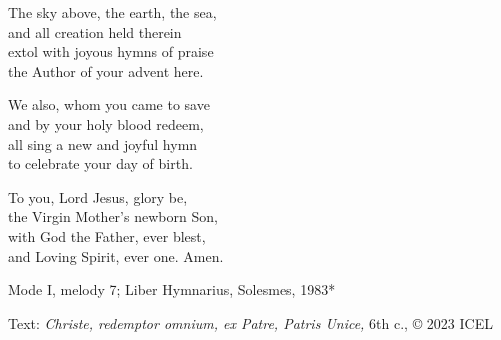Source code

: \hymn



\begin{underhymnverse}
The sky above, the earth, the sea,\\
and all creation held therein\\
extol with joyous hymns of praise\\
the Author of your advent here.

We also, whom you came to save\\
and by your holy blood redeem,\\
all sing a new and joyful hymn\\
to celebrate your day of birth.

To you, Lord Jesus, glory be,\\
the Virgin Mother’s newborn Son,\\
with God the Father, ever blest,\\
and Loving Spirit, ever one. Amen.
\end{underhymnverse}


\begin{hymnsource}
Mode I, melody 7; Liber Hymnarius, Solesmes, 1983*

Text: \emph{Christe, redemptor omnium, ex Patre, Patris Unice,} 6th c., © 2023 ICEL
\end{hymnsource}
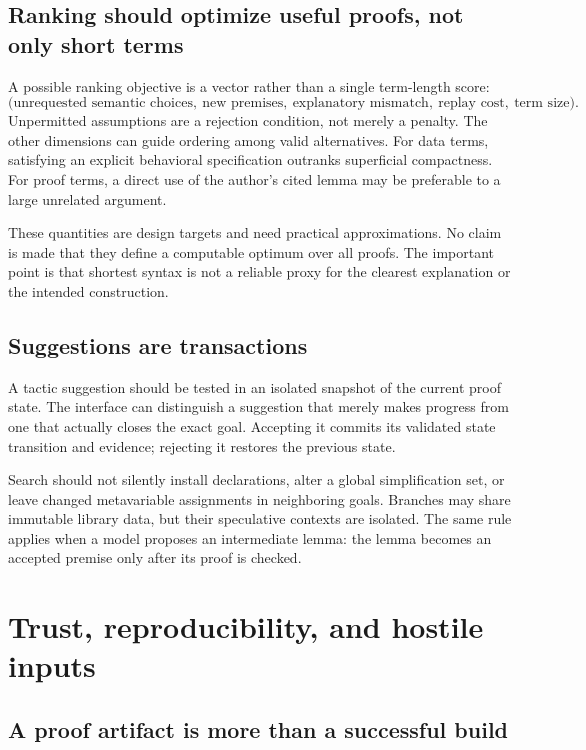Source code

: \documentclass[11pt,a4paper]{article}
\theoremstyle{remark}
\begin{document}
\subsection{Ranking should optimize useful proofs, not only short terms}

A possible ranking objective is a vector rather than a single term-length score:
\[
\bigl(\text{unrequested semantic choices},\
\text{new premises},\
\text{explanatory mismatch},\
\text{replay cost},\
\text{term size}\bigr).
\]
Unpermitted assumptions are a rejection condition, not merely a penalty. The other dimensions can guide ordering among valid alternatives. For data terms, satisfying an explicit behavioral specification outranks superficial compactness. For proof terms, a direct use of the author's cited lemma may be preferable to a large unrelated argument.

These quantities are design targets and need practical approximations. No claim is made that they define a computable optimum over all proofs. The important point is that shortest syntax is not a reliable proxy for the clearest explanation or the intended construction.

\subsection{Suggestions are transactions}

A tactic suggestion should be tested in an isolated snapshot of the current proof state. The interface can distinguish a suggestion that merely makes progress from one that actually closes the exact goal. Accepting it commits its validated state transition and evidence; rejecting it restores the previous state.

Search should not silently install declarations, alter a global simplification set, or leave changed metavariable assignments in neighboring goals. Branches may share immutable library data, but their speculative contexts are isolated. The same rule applies when a model proposes an intermediate lemma: the lemma becomes an accepted premise only after its proof is checked.

\section{Trust, reproducibility, and hostile inputs}
\label{sec:trust}

\subsection{A proof artifact is more than a successful build}
\end{document}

----

Action item:
Reproduce every line from the entries that holds the word "data".

Exercise response:
Unpermitted assumptions are a rejection condition, not merely a penalty. The other dimensions can guide ordering among valid alternatives. For data terms, satisfying an explicit behavioral specification outranks superficial compactness. For proof terms, a direct use of the author's cited lemma may be preferable to a large unrelated argument.
Search should not silently install declarations, alter a global simplification set, or leave changed metavariable assignments in neighboring goals. Branches may share immutable library data, but their speculative contexts are isolated. The same rule applies when a model proposes an intermediate lemma: the lemma becomes an accepted premise only after its proof is checked.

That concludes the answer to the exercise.